• _WHAT IS NEEDED_: Return every line below as is, leaving out the pictures.

• _GIVEN INFORMATION_:
[Start of section]
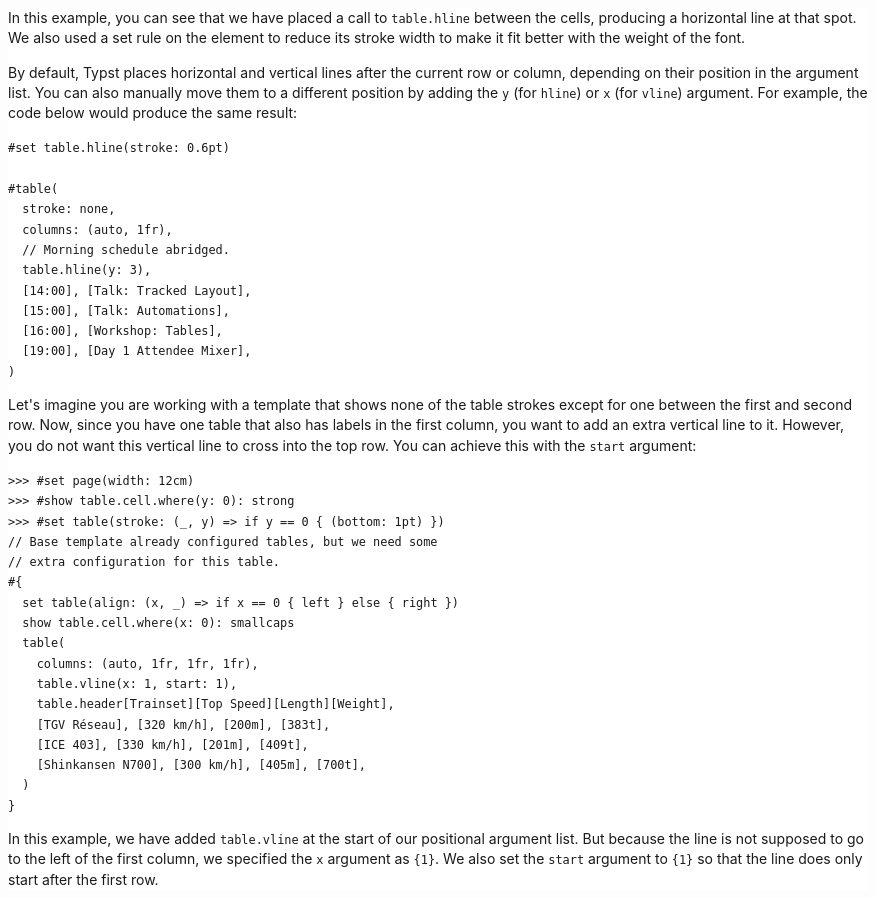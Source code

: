 In this example, you can see that we have placed a call to `table.hline` between
the cells, producing a horizontal line at that spot. We also used a set rule on
the element to reduce its stroke width to make it fit better with the weight of
the font.

By default, Typst places horizontal and vertical lines after the current row or
column, depending on their position in the argument list. You can also manually
move them to a different position by adding the `y` (for `hline`) or `x` (for
`vline`) argument. For example, the code below would produce the same result:

```typ
#set table.hline(stroke: 0.6pt)

#table(
  stroke: none,
  columns: (auto, 1fr),
  // Morning schedule abridged.
  table.hline(y: 3),
  [14:00], [Talk: Tracked Layout],
  [15:00], [Talk: Automations],
  [16:00], [Workshop: Tables],
  [19:00], [Day 1 Attendee Mixer],
)
```

Let's imagine you are working with a template that shows none of the table
strokes except for one between the first and second row. Now, since you have one
table that also has labels in the first column, you want to add an extra
vertical line to it. However, you do not want this vertical line to cross into
the top row. You can achieve this with the `start` argument:

```example
>>> #set page(width: 12cm)
>>> #show table.cell.where(y: 0): strong
>>> #set table(stroke: (_, y) => if y == 0 { (bottom: 1pt) })
// Base template already configured tables, but we need some
// extra configuration for this table.
#{
  set table(align: (x, _) => if x == 0 { left } else { right })
  show table.cell.where(x: 0): smallcaps
  table(
    columns: (auto, 1fr, 1fr, 1fr),
    table.vline(x: 1, start: 1),
    table.header[Trainset][Top Speed][Length][Weight],
    [TGV Réseau], [320 km/h], [200m], [383t],
    [ICE 403], [330 km/h], [201m], [409t],
    [Shinkansen N700], [300 km/h], [405m], [700t],
  )
}
```

In this example, we have added `table.vline` at the start of our positional
argument list. But because the line is not supposed to go to the left of the
first column, we specified the `x` argument as `{1}`. We also set the `start`
argument to `{1}` so that the line does only start after the first row.
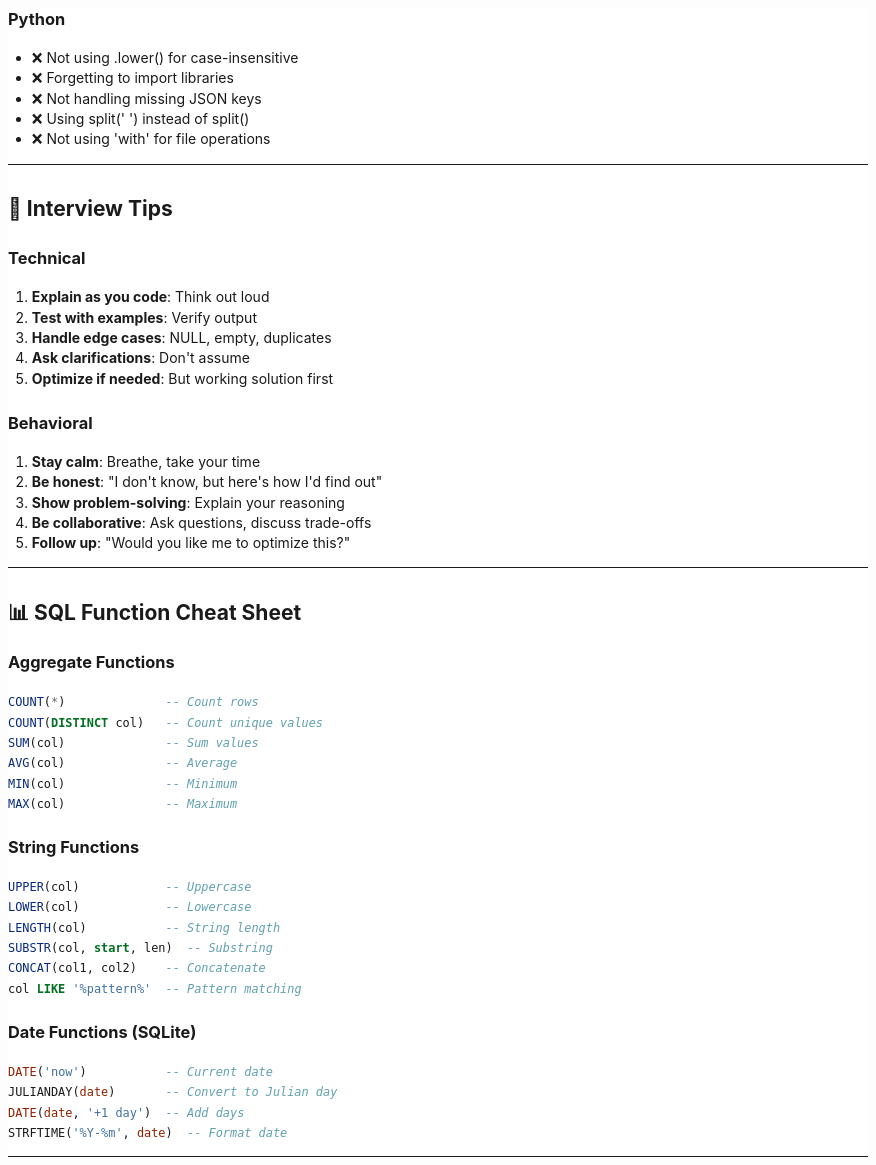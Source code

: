 ### Python
- ❌ Not using .lower() for case-insensitive
- ❌ Forgetting to import libraries
- ❌ Not handling missing JSON keys
- ❌ Using split(' ') instead of split()
- ❌ Not using 'with' for file operations

---

## 🎤 Interview Tips

### Technical
1. **Explain as you code**: Think out loud
2. **Test with examples**: Verify output
3. **Handle edge cases**: NULL, empty, duplicates
4. **Ask clarifications**: Don't assume
5. **Optimize if needed**: But working solution first

### Behavioral
1. **Stay calm**: Breathe, take your time
2. **Be honest**: "I don't know, but here's how I'd find out"
3. **Show problem-solving**: Explain your reasoning
4. **Be collaborative**: Ask questions, discuss trade-offs
5. **Follow up**: "Would you like me to optimize this?"

---

## 📊 SQL Function Cheat Sheet

### Aggregate Functions
```sql
COUNT(*)              -- Count rows
COUNT(DISTINCT col)   -- Count unique values
SUM(col)              -- Sum values
AVG(col)              -- Average
MIN(col)              -- Minimum
MAX(col)              -- Maximum
```

### String Functions
```sql
UPPER(col)            -- Uppercase
LOWER(col)            -- Lowercase
LENGTH(col)           -- String length
SUBSTR(col, start, len)  -- Substring
CONCAT(col1, col2)    -- Concatenate
col LIKE '%pattern%'  -- Pattern matching
```

### Date Functions (SQLite)
```sql
DATE('now')           -- Current date
JULIANDAY(date)       -- Convert to Julian day
DATE(date, '+1 day')  -- Add days
STRFTIME('%Y-%m', date)  -- Format date
```

---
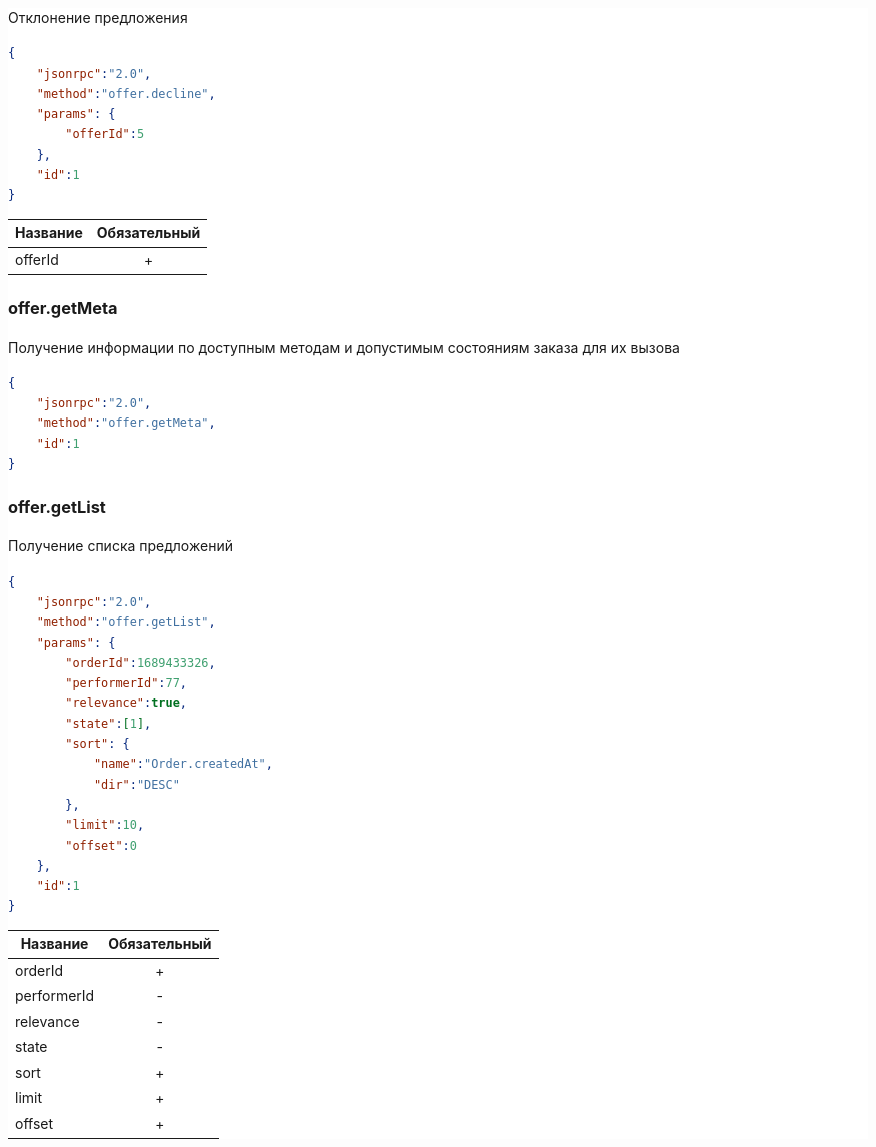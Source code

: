Отклонение предложения

```json
{
    "jsonrpc":"2.0",
    "method":"offer.decline",
    "params": {
        "offerId":5
    },
    "id":1
}
```

| Название | Обязательный |
| -------- | :----------: |
| offerId  | +            |

### offer.getMeta

Получение информации по доступным методам и допустимым состояниям заказа для их вызова

```json
{
    "jsonrpc":"2.0",
    "method":"offer.getMeta",
    "id":1
}
```

### offer.getList

Получение списка предложений

```json
{
    "jsonrpc":"2.0",
    "method":"offer.getList",
    "params": {
        "orderId":1689433326,
        "performerId":77,
        "relevance":true,
        "state":[1],
        "sort": {
            "name":"Order.createdAt",
            "dir":"DESC"
        },
        "limit":10,
        "offset":0
    },
    "id":1
}
```

| Название    | Обязательный |
| ----------- | :----------: |
| orderId     | +            |
| performerId | -            |
| relevance   | -            |
| state       | -            |
| sort        | +            |
| limit       | +            |
| offset      | +            |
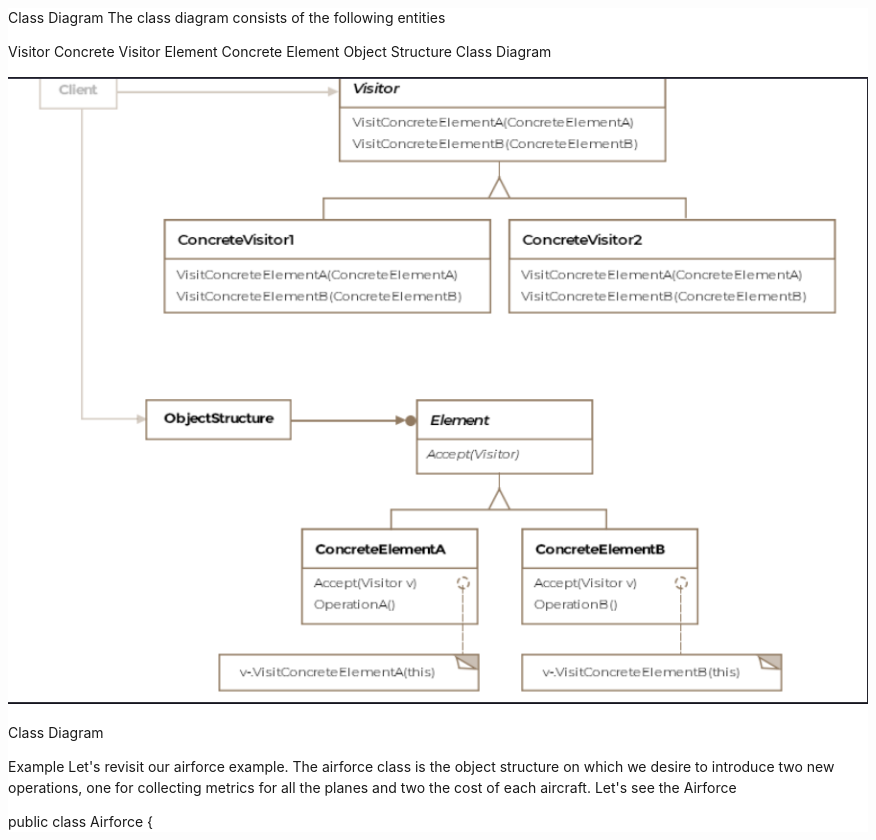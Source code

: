 Class Diagram
The class diagram consists of the following entities

Visitor
Concrete Visitor
Element
Concrete Element
Object Structure
Class Diagram

![img.png](img.png)

Class Diagram

Example
Let's revisit our airforce example. The airforce class is the object structure on which we desire to introduce two new
operations, one for collecting metrics for all the planes and two the cost of each aircraft. Let's see the Airforce

public class Airforce {

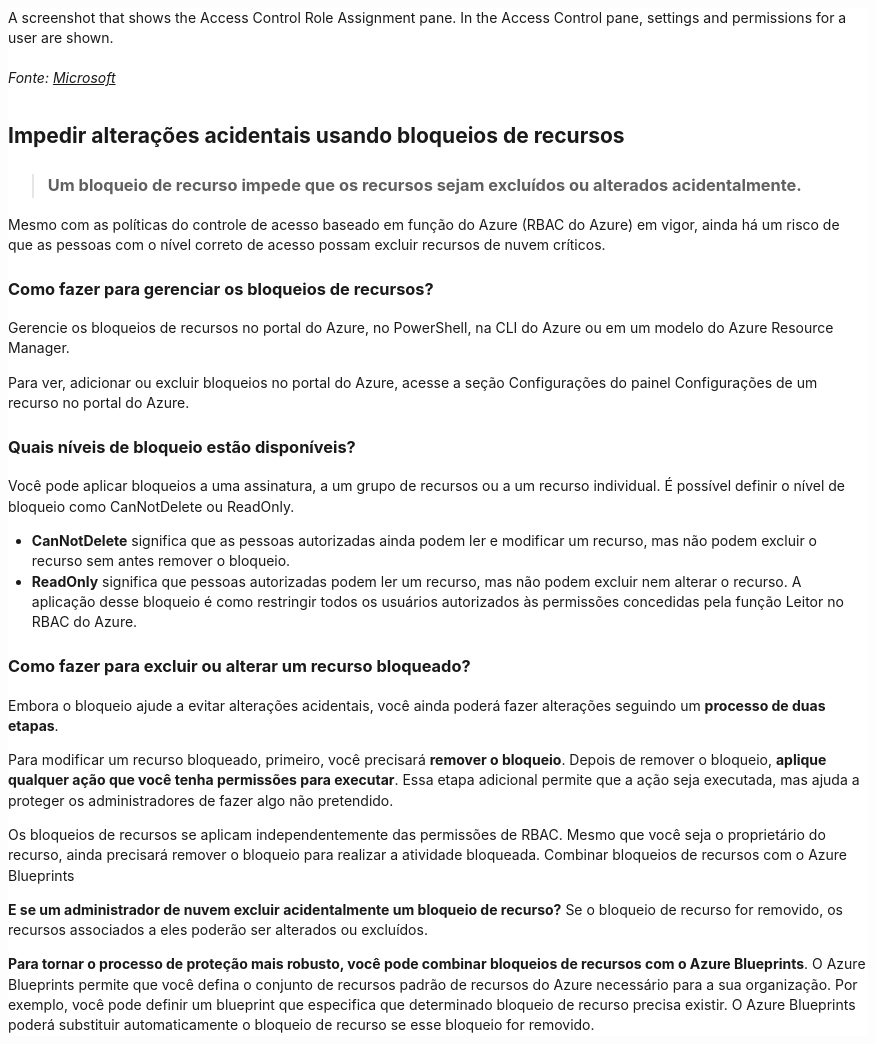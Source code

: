 A screenshot that shows the Access Control Role Assignment pane. In the Access Control pane, settings and permissions for a user are shown.

###### Fonte: [Microsoft](https://docs.microsoft.com/pt-br/learn/modules/build-cloud-governance-strategy-azure/2-control-access-azure-rbac)

## Impedir alterações acidentais usando bloqueios de recursos

> ### Um bloqueio de recurso impede que os recursos sejam excluídos ou alterados acidentalmente.

Mesmo com as políticas do controle de acesso baseado em função do Azure (RBAC do Azure) em vigor, ainda há um risco de que as pessoas com o nível correto de acesso possam excluir recursos de nuvem críticos.

### Como fazer para gerenciar os bloqueios de recursos?

Gerencie os bloqueios de recursos no portal do Azure, no PowerShell, na CLI do Azure ou em um modelo do Azure Resource Manager.

Para ver, adicionar ou excluir bloqueios no portal do Azure, acesse a seção Configurações do painel Configurações de um recurso no portal do Azure.

### Quais níveis de bloqueio estão disponíveis?

Você pode aplicar bloqueios a uma assinatura, a um grupo de recursos ou a um recurso individual. É possível definir o nível de bloqueio como CanNotDelete ou ReadOnly.

- **CanNotDelete** significa que as pessoas autorizadas ainda podem ler e modificar um recurso, mas não podem excluir o recurso sem antes remover o bloqueio.
- **ReadOnly** significa que pessoas autorizadas podem ler um recurso, mas não podem excluir nem alterar o recurso. A aplicação desse bloqueio é como restringir todos os usuários autorizados às permissões concedidas pela função Leitor no RBAC do Azure.

### Como fazer para excluir ou alterar um recurso bloqueado?

Embora o bloqueio ajude a evitar alterações acidentais, você ainda poderá fazer alterações seguindo um **processo de duas etapas**.

Para modificar um recurso bloqueado, primeiro, você precisará **remover o bloqueio**. Depois de remover o bloqueio, **aplique qualquer ação que você tenha permissões para executar**. Essa etapa adicional permite que a ação seja executada, mas ajuda a proteger os administradores de fazer algo não pretendido.

Os bloqueios de recursos se aplicam independentemente das permissões de RBAC. Mesmo que você seja o proprietário do recurso, ainda precisará remover o bloqueio para realizar a atividade bloqueada.
Combinar bloqueios de recursos com o Azure Blueprints

**E se um administrador de nuvem excluir acidentalmente um bloqueio de recurso?** Se o bloqueio de recurso for removido, os recursos associados a eles poderão ser alterados ou excluídos.

**Para tornar o processo de proteção mais robusto, você pode combinar bloqueios de recursos com o Azure Blueprints**. O Azure Blueprints permite que você defina o conjunto de recursos padrão de recursos do Azure necessário para a sua organização. Por exemplo, você pode definir um blueprint que especifica que determinado bloqueio de recurso precisa existir. O Azure Blueprints poderá substituir automaticamente o bloqueio de recurso se esse bloqueio for removido.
[End of section]
• _RESPONSE AREA_:
Source code

: In this example, you can see that we have placed a call to `table.hline` between
the cells, producing a horizontal line at that spot. We also used a set rule on
the element to reduce its stroke width to make it fit better with the weight of
the font.

By default, Typst places horizontal and vertical lines after the current row or
column, depending on their position in the argument list. You can also manually
move them to a different position by adding the `y` (for `hline`) or `x` (for
`vline`) argument. For example, the code below would produce the same result:

```typ
#set table.hline(stroke: 0.6pt)

#table(
  stroke: none,
  columns: (auto, 1fr),
  // Morning schedule abridged.
  table.hline(y: 3),
  [14:00], [Talk: Tracked Layout],
  [15:00], [Talk: Automations],
  [16:00], [Workshop: Tables],
  [19:00], [Day 1 Attendee Mixer],
)
```

Let's imagine you are working with a template that shows none of the table
strokes except for one between the first and second row. Now, since you have one
table that also has labels in the first column, you want to add an extra
vertical line to it. However, you do not want this vertical line to cross into
the top row. You can achieve this with the `start` argument:

```example
>>> #set page(width: 12cm)
>>> #show table.cell.where(y: 0): strong
>>> #set table(stroke: (_, y) => if y == 0 { (bottom: 1pt) })
// Base template already configured tables, but we need some
// extra configuration for this table.
#{
  set table(align: (x, _) => if x == 0 { left } else { right })
  show table.cell.where(x: 0): smallcaps
  table(
    columns: (auto, 1fr, 1fr, 1fr),
    table.vline(x: 1, start: 1),
    table.header[Trainset][Top Speed][Length][Weight],
    [TGV Réseau], [320 km/h], [200m], [383t],
    [ICE 403], [330 km/h], [201m], [409t],
    [Shinkansen N700], [300 km/h], [405m], [700t],
  )
}
```

In this example, we have added `table.vline` at the start of our positional
argument list. But because the line is not supposed to go to the left of the
first column, we specified the `x` argument as `{1}`. We also set the `start`
argument to `{1}` so that the line does only start after the first row.
Source code

: ### Python
- ❌ Not using .lower() for case-insensitive
- ❌ Forgetting to import libraries
- ❌ Not handling missing JSON keys
- ❌ Using split(' ') instead of split()
- ❌ Not using 'with' for file operations

---

## 🎤 Interview Tips

### Technical
1. **Explain as you code**: Think out loud
2. **Test with examples**: Verify output
3. **Handle edge cases**: NULL, empty, duplicates
4. **Ask clarifications**: Don't assume
5. **Optimize if needed**: But working solution first

### Behavioral
1. **Stay calm**: Breathe, take your time
2. **Be honest**: "I don't know, but here's how I'd find out"
3. **Show problem-solving**: Explain your reasoning
4. **Be collaborative**: Ask questions, discuss trade-offs
5. **Follow up**: "Would you like me to optimize this?"

---

## 📊 SQL Function Cheat Sheet

### Aggregate Functions
```sql
COUNT(*)              -- Count rows
COUNT(DISTINCT col)   -- Count unique values
SUM(col)              -- Sum values
AVG(col)              -- Average
MIN(col)              -- Minimum
MAX(col)              -- Maximum
```

### String Functions
```sql
UPPER(col)            -- Uppercase
LOWER(col)            -- Lowercase
LENGTH(col)           -- String length
SUBSTR(col, start, len)  -- Substring
CONCAT(col1, col2)    -- Concatenate
col LIKE '%pattern%'  -- Pattern matching
```

### Date Functions (SQLite)
```sql
DATE('now')           -- Current date
JULIANDAY(date)       -- Convert to Julian day
DATE(date, '+1 day')  -- Add days
STRFTIME('%Y-%m', date)  -- Format date
```

---
Source code

:Отклонение предложения

```json
{
    "jsonrpc":"2.0",
    "method":"offer.decline",
    "params": {
        "offerId":5
    },
    "id":1
}
```

| Название | Обязательный |
| -------- | :----------: |
| offerId  | +            |

### offer.getMeta

Получение информации по доступным методам и допустимым состояниям заказа для их вызова

```json
{
    "jsonrpc":"2.0",
    "method":"offer.getMeta",
    "id":1
}
```

### offer.getList

Получение списка предложений

```json
{
    "jsonrpc":"2.0",
    "method":"offer.getList",
    "params": {
        "orderId":1689433326,
        "performerId":77,
        "relevance":true,
        "state":[1],
        "sort": {
            "name":"Order.createdAt",
            "dir":"DESC"
        },
        "limit":10,
        "offset":0
    },
    "id":1
}
```

| Название    | Обязательный |
| ----------- | :----------: |
| orderId     | +            |
| performerId | -            |
| relevance   | -            |
| state       | -            |
| sort        | +            |
| limit       | +            |
| offset      | +            |
Source code

: Class Diagram
The class diagram consists of the following entities

Visitor
Concrete Visitor
Element
Concrete Element
Object Structure
Class Diagram

![img.png](img.png)

Class Diagram

Example
Let's revisit our airforce example. The airforce class is the object structure on which we desire to introduce two new
operations, one for collecting metrics for all the planes and two the cost of each aircraft. Let's see the Airforce

public class Airforce {

Source code

: A screenshot that shows the Access Control Role Assignment pane. In the Access Control pane, settings and permissions for a user are shown.

###### Fonte: [Microsoft](https://docs.microsoft.com/pt-br/learn/modules/build-cloud-governance-strategy-azure/2-control-access-azure-rbac)

## Impedir alterações acidentais usando bloqueios de recursos

> ### Um bloqueio de recurso impede que os recursos sejam excluídos ou alterados acidentalmente.

Mesmo com as políticas do controle de acesso baseado em função do Azure (RBAC do Azure) em vigor, ainda há um risco de que as pessoas com o nível correto de acesso possam excluir recursos de nuvem críticos.

### Como fazer para gerenciar os bloqueios de recursos?

Gerencie os bloqueios de recursos no portal do Azure, no PowerShell, na CLI do Azure ou em um modelo do Azure Resource Manager.

Para ver, adicionar ou excluir bloqueios no portal do Azure, acesse a seção Configurações do painel Configurações de um recurso no portal do Azure.

### Quais níveis de bloqueio estão disponíveis?

Você pode aplicar bloqueios a uma assinatura, a um grupo de recursos ou a um recurso individual. É possível definir o nível de bloqueio como CanNotDelete ou ReadOnly.

- **CanNotDelete** significa que as pessoas autorizadas ainda podem ler e modificar um recurso, mas não podem excluir o recurso sem antes remover o bloqueio.
- **ReadOnly** significa que pessoas autorizadas podem ler um recurso, mas não podem excluir nem alterar o recurso. A aplicação desse bloqueio é como restringir todos os usuários autorizados às permissões concedidas pela função Leitor no RBAC do Azure.

### Como fazer para excluir ou alterar um recurso bloqueado?

Embora o bloqueio ajude a evitar alterações acidentais, você ainda poderá fazer alterações seguindo um **processo de duas etapas**.

Para modificar um recurso bloqueado, primeiro, você precisará **remover o bloqueio**. Depois de remover o bloqueio, **aplique qualquer ação que você tenha permissões para executar**. Essa etapa adicional permite que a ação seja executada, mas ajuda a proteger os administradores de fazer algo não pretendido.

Os bloqueios de recursos se aplicam independentemente das permissões de RBAC. Mesmo que você seja o proprietário do recurso, ainda precisará remover o bloqueio para realizar a atividade bloqueada.
Combinar bloqueios de recursos com o Azure Blueprints

**E se um administrador de nuvem excluir acidentalmente um bloqueio de recurso?** Se o bloqueio de recurso for removido, os recursos associados a eles poderão ser alterados ou excluídos.

**Para tornar o processo de proteção mais robusto, você pode combinar bloqueios de recursos com o Azure Blueprints**. O Azure Blueprints permite que você defina o conjunto de recursos padrão de recursos do Azure necessário para a sua organização. Por exemplo, você pode definir um blueprint que especifica que determinado bloqueio de recurso precisa existir. O Azure Blueprints poderá substituir automaticamente o bloqueio de recurso se esse bloqueio for removido.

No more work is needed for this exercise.